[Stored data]
--- START ---

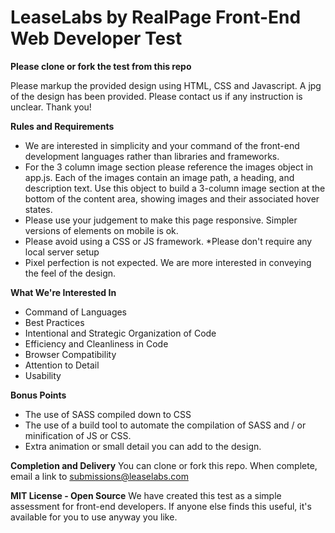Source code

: # LeaseLabs by RealPage Front-End Web Developer Test

**Please clone or fork the test from this repo**

Please markup the provided design using HTML, CSS and Javascript. A jpg of the design has been provided. Please contact us if any instruction is unclear. Thank you!

**Rules and Requirements**

- We are interested in simplicity and your command of the front-end development languages rather than libraries and frameworks.
- For the 3 column image section please reference the images object in app.js. Each of the images contain an image path, a heading, and description text. Use this object to build a 3-column image section at the bottom of the content area, showing images and their associated hover states.
- Please use your judgement to make this page responsive. Simpler versions of elements on mobile is ok.
- Please avoid using a CSS or JS framework. \*Please don't require any local server setup
- Pixel perfection is not expected. We are more interested in conveying the feel of the design.

**What We're Interested In**

- Command of Languages
- Best Practices
- Intentional and Strategic Organization of Code
- Efficiency and Cleanliness in Code
- Browser Compatibility
- Attention to Detail
- Usability

**Bonus Points**

- The use of SASS compiled down to CSS
- The use of a build tool to automate the compilation of SASS and / or minification of JS or CSS.
- Extra animation or small detail you can add to the design.

**Completion and Delivery**
You can clone or fork this repo. When complete, email a link to submissions@leaselabs.com

**MIT License - Open Source**
We have created this test as a simple assessment for front-end developers. If anyone else finds this useful, it's available for you to use anyway you like.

--- END ---

Activity -
The reply should reproduce every entry above word for word and contain no pictures.

Answer for the task -
Source code

: # LeaseLabs by RealPage Front-End Web Developer Test

**Please clone or fork the test from this repo**

Please markup the provided design using HTML, CSS and Javascript. A jpg of the design has been provided. Please contact us if any instruction is unclear. Thank you!

**Rules and Requirements**

- We are interested in simplicity and your command of the front-end development languages rather than libraries and frameworks.
- For the 3 column image section please reference the images object in app.js. Each of the images contain an image path, a heading, and description text. Use this object to build a 3-column image section at the bottom of the content area, showing images and their associated hover states.
- Please use your judgement to make this page responsive. Simpler versions of elements on mobile is ok.
- Please avoid using a CSS or JS framework. \*Please don't require any local server setup
- Pixel perfection is not expected. We are more interested in conveying the feel of the design.

**What We're Interested In**

- Command of Languages
- Best Practices
- Intentional and Strategic Organization of Code
- Efficiency and Cleanliness in Code
- Browser Compatibility
- Attention to Detail
- Usability

**Bonus Points**

- The use of SASS compiled down to CSS
- The use of a build tool to automate the compilation of SASS and / or minification of JS or CSS.
- Extra animation or small detail you can add to the design.

**Completion and Delivery**
You can clone or fork this repo. When complete, email a link to submissions@leaselabs.com

**MIT License - Open Source**
We have created this test as a simple assessment for front-end developers. If anyone else finds this useful, it's available for you to use anyway you like.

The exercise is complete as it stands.